Report each line from the records where the string "DeviceModeInd" turns up.

Saved data entries:
◇ ◇ ◇
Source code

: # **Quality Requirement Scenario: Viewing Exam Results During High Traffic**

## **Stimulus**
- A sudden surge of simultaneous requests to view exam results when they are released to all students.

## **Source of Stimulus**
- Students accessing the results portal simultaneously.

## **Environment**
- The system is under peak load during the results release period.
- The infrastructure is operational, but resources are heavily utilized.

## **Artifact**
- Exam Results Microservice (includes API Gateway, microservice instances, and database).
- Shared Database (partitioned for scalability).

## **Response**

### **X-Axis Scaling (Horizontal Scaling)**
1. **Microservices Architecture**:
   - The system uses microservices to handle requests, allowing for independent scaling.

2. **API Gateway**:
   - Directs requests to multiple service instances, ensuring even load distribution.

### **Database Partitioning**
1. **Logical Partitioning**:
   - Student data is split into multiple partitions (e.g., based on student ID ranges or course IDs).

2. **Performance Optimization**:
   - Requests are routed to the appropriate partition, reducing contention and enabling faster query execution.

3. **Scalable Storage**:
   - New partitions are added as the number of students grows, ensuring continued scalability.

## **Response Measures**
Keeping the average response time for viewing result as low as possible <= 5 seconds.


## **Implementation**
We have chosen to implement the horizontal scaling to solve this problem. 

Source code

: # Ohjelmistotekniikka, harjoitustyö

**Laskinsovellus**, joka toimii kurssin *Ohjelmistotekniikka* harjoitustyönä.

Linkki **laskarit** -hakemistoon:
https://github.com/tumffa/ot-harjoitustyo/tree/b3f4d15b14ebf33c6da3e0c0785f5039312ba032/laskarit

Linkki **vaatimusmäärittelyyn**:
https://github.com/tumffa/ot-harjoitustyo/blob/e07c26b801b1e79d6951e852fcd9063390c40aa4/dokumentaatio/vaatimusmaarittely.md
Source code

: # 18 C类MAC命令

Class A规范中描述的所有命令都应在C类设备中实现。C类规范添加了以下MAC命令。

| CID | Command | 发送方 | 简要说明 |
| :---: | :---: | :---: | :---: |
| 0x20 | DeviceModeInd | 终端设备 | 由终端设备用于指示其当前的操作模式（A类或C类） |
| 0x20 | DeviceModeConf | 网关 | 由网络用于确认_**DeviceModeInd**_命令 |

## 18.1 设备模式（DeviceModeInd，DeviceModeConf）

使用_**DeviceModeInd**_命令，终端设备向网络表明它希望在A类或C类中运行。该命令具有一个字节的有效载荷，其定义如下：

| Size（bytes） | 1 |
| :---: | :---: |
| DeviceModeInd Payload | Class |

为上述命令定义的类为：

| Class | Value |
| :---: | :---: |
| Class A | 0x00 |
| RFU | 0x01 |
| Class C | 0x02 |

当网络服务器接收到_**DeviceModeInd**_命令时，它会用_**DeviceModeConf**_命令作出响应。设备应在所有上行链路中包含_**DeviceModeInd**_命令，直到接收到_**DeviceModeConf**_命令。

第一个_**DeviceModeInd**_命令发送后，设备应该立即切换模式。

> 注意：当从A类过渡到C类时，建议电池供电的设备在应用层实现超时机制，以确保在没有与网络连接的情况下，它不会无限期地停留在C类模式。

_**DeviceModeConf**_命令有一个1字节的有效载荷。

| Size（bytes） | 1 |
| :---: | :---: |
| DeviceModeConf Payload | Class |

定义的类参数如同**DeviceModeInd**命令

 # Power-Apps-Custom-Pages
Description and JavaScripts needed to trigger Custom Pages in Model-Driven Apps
◇ ◇ ◇
§ **Finished task**:
| 0x20 | DeviceModeInd | 终端设备 | 由终端设备用于指示其当前的操作模式（A类或C类） |
| 0x20 | DeviceModeConf | 网关 | 由网络用于确认_**DeviceModeInd**_命令 |
## 18.1 设备模式（DeviceModeInd，DeviceModeConf）
使用_**DeviceModeInd**_命令，终端设备向网络表明它希望在A类或C类中运行。该命令具有一个字节的有效载荷，其定义如下：
| DeviceModeInd Payload | Class |
当网络服务器接收到_**DeviceModeInd**_命令时，它会用_**DeviceModeConf**_命令作出响应。设备应在所有上行链路中包含_**DeviceModeInd**_命令，直到接收到_**DeviceModeConf**_命令。
第一个_**DeviceModeInd**_命令发送后，设备应该立即切换模式。
定义的类参数如同**DeviceModeInd**命令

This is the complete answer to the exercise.